Gender and Labor Issues

  When I was 15 I was going to football games, thinking about what kind of car my parents would be giving me on my next birthday and walking around my neighborhood, in total safety, for hours on end with my friends. When Claudia Gonzalez turned 15 she took a job in a factory working 45 hours a week not making much more than the $20 I got each week for my allowance. “If you want a beautiful life, you must work for it” (Ciudad Juarez). While this sentiment is universal it holds an entirely different meaning for the women working in the maquiladoras. These women are working in unbearable conditions for dollars a day just to keep their families alive. We paid more for this book than many of these women make working several weeks. After 5 years of working, striving for “the beautiful life”, Claudia disappeared and was savagely murdered. She became another one of the countless young women murdered in Juarez whose family will never have justice for her death.
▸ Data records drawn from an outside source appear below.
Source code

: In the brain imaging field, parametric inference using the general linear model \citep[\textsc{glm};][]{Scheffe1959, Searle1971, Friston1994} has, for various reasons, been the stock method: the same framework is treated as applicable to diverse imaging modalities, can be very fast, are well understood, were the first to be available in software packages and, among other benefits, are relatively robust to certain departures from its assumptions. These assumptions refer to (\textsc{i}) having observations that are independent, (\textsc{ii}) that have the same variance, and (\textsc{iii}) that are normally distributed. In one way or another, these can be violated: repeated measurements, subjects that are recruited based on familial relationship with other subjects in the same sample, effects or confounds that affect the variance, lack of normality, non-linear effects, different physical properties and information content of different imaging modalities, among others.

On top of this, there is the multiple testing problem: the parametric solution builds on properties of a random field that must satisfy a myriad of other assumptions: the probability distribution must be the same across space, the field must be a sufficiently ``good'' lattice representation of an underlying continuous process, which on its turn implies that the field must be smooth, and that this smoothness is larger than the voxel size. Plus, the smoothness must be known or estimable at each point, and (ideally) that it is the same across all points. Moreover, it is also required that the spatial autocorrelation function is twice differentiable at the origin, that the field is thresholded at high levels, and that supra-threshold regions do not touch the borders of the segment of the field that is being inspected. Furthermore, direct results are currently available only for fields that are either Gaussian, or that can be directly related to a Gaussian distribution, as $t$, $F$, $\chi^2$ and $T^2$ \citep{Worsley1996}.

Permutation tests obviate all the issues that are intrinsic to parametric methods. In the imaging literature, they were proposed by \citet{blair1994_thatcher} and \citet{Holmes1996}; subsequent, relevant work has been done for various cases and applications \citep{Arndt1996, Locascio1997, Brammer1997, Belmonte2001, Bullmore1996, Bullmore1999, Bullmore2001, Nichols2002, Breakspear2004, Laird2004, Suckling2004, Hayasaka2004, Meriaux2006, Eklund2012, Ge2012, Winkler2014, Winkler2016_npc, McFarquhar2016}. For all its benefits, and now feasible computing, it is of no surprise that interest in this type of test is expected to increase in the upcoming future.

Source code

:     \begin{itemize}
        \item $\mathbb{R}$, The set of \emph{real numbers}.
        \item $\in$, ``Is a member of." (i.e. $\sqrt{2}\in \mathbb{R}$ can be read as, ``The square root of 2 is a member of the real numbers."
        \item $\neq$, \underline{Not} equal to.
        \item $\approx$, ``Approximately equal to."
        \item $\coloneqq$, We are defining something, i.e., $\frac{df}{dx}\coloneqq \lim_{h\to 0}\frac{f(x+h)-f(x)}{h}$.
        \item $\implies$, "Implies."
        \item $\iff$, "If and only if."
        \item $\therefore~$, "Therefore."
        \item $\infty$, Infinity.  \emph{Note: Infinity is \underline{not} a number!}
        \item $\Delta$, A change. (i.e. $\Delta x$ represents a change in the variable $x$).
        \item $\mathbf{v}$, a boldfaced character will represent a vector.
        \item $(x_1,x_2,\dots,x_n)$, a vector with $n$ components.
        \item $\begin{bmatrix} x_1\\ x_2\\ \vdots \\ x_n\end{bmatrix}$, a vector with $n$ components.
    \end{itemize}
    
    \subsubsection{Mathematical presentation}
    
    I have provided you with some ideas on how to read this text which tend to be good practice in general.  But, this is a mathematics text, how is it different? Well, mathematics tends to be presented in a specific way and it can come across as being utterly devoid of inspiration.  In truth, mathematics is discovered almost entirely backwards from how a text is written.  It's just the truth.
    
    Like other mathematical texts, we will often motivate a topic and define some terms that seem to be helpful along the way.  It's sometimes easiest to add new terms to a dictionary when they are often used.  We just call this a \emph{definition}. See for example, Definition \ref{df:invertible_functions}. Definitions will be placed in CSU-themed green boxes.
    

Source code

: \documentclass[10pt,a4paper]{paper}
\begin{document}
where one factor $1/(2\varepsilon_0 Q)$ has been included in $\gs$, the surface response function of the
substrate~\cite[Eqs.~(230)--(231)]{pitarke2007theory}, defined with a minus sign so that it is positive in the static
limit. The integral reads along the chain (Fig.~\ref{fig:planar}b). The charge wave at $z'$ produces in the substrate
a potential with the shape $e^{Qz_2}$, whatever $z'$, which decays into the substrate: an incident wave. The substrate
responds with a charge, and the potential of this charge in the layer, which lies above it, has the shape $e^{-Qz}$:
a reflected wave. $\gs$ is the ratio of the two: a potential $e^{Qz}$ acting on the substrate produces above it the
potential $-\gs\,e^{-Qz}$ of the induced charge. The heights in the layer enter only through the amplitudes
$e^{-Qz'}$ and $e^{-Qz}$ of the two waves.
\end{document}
  It is impossible to look at gender and labor issues without looking at it from an intersectional approach. Geography, gender, race, economic status; all of this and more comes into play when looking at the inequalities of labor on a global scale. In our society, could you even imagine someone telling you that you had to take a pregnancy test, and it had to be negative, to get a job? But in the maquiladoras this is an everyday fact of life. “Pregnancy tests for applicants, pressure on pregnant workers and ill treatment - most of the 2100 maquiladoras systematically violate women’s fundamental rights, while the Mexican authorities turn a blind eye” (IWS, 468). We continue, however to support these multi-billion dollar businesses that perpetuate these practices. As we put on our $100 pair of Nike running shoes are we thinking about the .47 cents per hour that a woman was paid to work in the factory that produced them? Or the fact that her children are home with no supervision being left to fend for themselves against countless horrors? Would we dare put our own children in that same position?

  These women do what they have to and tolerate what they must to ensure their survival and that of their families. Because of the cultures they are part of they are made to feel that they have no choice but to endure the atrocities that are bestowed upon them simply because they are women. Many are the sole earners in their family but are afforded no respect for what they do because it is expected of them. If they are raped, they brought it on themselves. If they are abused, they did something to deserve it. If they are murdered, they can be easily replaced.